Kul isen yaratıcınla ilişkin nasıl olmaz? Senin derdin, isteğin yok mu? Yok diyebilmen nasıl olabilir? Yaratıcından istemen uygun değil mi? Daha sağlam, daha yakın kapılar mı var? Allah’tan istemek mi yoksa başkalarından istemek mi kolay? Hangisi seni küçültür?
Yaratılan istese de istemese de bu yaradılış düzeni içinde kulluğa yönelirken, iman ile beraber ibadet kavramı ile karşılaşır. İman ve ibadet, birbirinin yardımcısı ve tamamlayıcılarıdır.

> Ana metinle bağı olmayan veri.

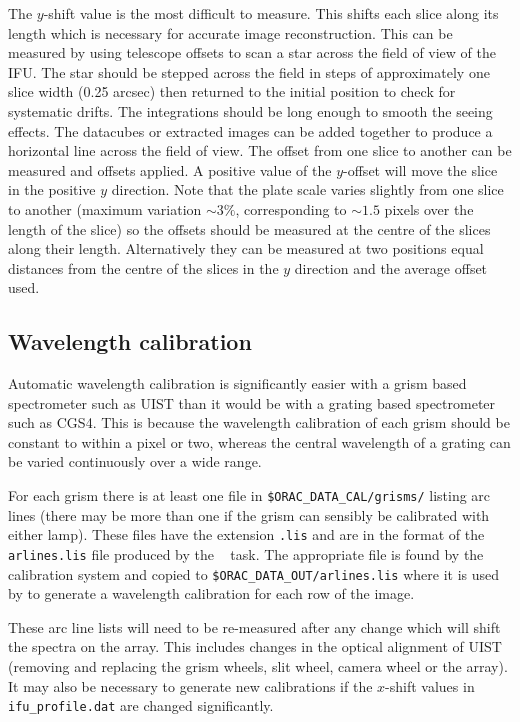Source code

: \documentclass[twoside,11pt,nolof]{starlink}
\providecommand{\FIGARO}{\xref{{\sc{Figaro}}}{sun86}{}}
\begin{document}
The $y$-shift value is the most difficult to measure. This shifts each
slice along its length which is necessary for accurate image
reconstruction. This can be measured by using telescope offsets to
scan a star across the field of view of the IFU. The star should be
stepped across the field in steps of approximately one slice width
(0.25 arcsec) then returned to the initial position to check for
systematic drifts. The integrations should be long enough to smooth
the seeing effects.  The datacubes or extracted images can be added
together to produce a horizontal line across the field of view. The
offset from one slice to another can be measured and offsets applied.
A positive value of the $y$-offset will move the slice in the positive
$y$ direction. Note that the plate scale varies slightly from one
slice to another (maximum variation $\sim 3\%$, corresponding to $\sim
1.5$ pixels over the length of the slice) so the offsets should be
measured at the centre of the slices along their length. Alternatively
they can be measured at two positions equal distances from the centre
of the slices in the $y$ direction and the average offset used.





\subsection{Wavelength calibration}
\label{arclines}

Automatic wavelength calibration is significantly easier with a grism
based spectrometer such as UIST than it would be with a grating based
spectrometer such as CGS4. This is because the wavelength calibration of each
grism should be constant to within a pixel or two, whereas the central
wavelength of a grating can be varied continuously over a wide range.

For each grism there is at least one file in \texttt{\$ORAC\_DATA\_CAL/grisms/} listing arc lines (there may be more than
one if the grism can sensibly be calibrated with either lamp). These
files have the extension \texttt{.lis} and are in the format of the \texttt{arlines.lis} file produced by the \FIGARO\  task. The appropriate file is found by the
calibration system and copied to \texttt{\$ORAC\_DATA\_OUT/arlines.lis}
where it is used by  to generate a
wavelength calibration for each row of the image.

These arc line lists will need to be re-measured after any change
which will shift the spectra on the array. This includes changes in
the optical alignment of UIST (removing and replacing the grism
wheels, slit wheel, camera wheel or the array). It may also be
necessary to generate new calibrations if the $x$-shift values in \texttt{ifu\_profile.dat} are changed significantly.
\end{document}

Yaratana ibadet, tamamen Yaratıcının Peygamberine ve onun aracılığı ile bizlere öğretilen bir kavramdır. İnsan Allah'a ibadetin nasıl olacağını bilmez. Dinin diğer sorunları gibi akıl yürütülmez.
Dinin diğer sorunlarında taklit yokken, ibadette tamamen Resulullah’ın taklidi gerekir. Yani akla değil nakle dayanır.

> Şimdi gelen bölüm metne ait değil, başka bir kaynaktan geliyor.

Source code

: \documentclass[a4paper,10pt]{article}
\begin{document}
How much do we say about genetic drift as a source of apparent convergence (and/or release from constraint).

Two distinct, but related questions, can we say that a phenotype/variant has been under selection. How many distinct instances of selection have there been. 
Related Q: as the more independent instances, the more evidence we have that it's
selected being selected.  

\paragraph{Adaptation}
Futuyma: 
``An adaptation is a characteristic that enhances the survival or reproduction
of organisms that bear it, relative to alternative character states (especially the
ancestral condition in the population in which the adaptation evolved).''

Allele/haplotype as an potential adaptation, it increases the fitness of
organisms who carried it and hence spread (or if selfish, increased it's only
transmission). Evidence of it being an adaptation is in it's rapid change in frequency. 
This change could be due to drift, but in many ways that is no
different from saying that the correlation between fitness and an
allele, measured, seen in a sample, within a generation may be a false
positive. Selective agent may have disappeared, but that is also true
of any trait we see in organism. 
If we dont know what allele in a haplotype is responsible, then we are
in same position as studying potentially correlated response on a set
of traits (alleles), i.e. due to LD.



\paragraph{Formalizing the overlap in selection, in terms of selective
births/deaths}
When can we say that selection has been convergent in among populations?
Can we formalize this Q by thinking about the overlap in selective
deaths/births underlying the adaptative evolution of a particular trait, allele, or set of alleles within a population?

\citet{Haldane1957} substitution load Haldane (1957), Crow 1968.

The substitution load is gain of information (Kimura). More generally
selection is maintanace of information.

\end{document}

Kuran da gusül (yıkanma), teyemmüm (su yoksa) ve abdestin nasıl alınacağı ve abdestin nasıl bozulacağı münakaşasız bir açıklık ile bildirilmiştir… Oruç ve orucu bozan şeylerde olduğu gibi...
Namaz (salat)’a gelince; Kuran, mümine bu emrini defalarca tekrarlar. Çok önemli bir farzdır. Kuran’a göre namazdan amaç dua ve zikirdir. Yani namaz Allah’a duadır ve Allah’ın hatırlanmasıdır. Kuran’a göre; namazda Kuran okunacak (fatiha: dua), rüku ve secde gibi hareketler bulunacaktır. Daha detaylı olarak bilgilendirme Kuran’da yer almaz. Resulullah’ın yaptıklarından bize kadar gelen uygulamalar her şeyi kapsamaktadır. Daha önce belirttiğimiz gibi Kuranda yer almayan detaylar müminlerin hareket serbestliğine işarettir.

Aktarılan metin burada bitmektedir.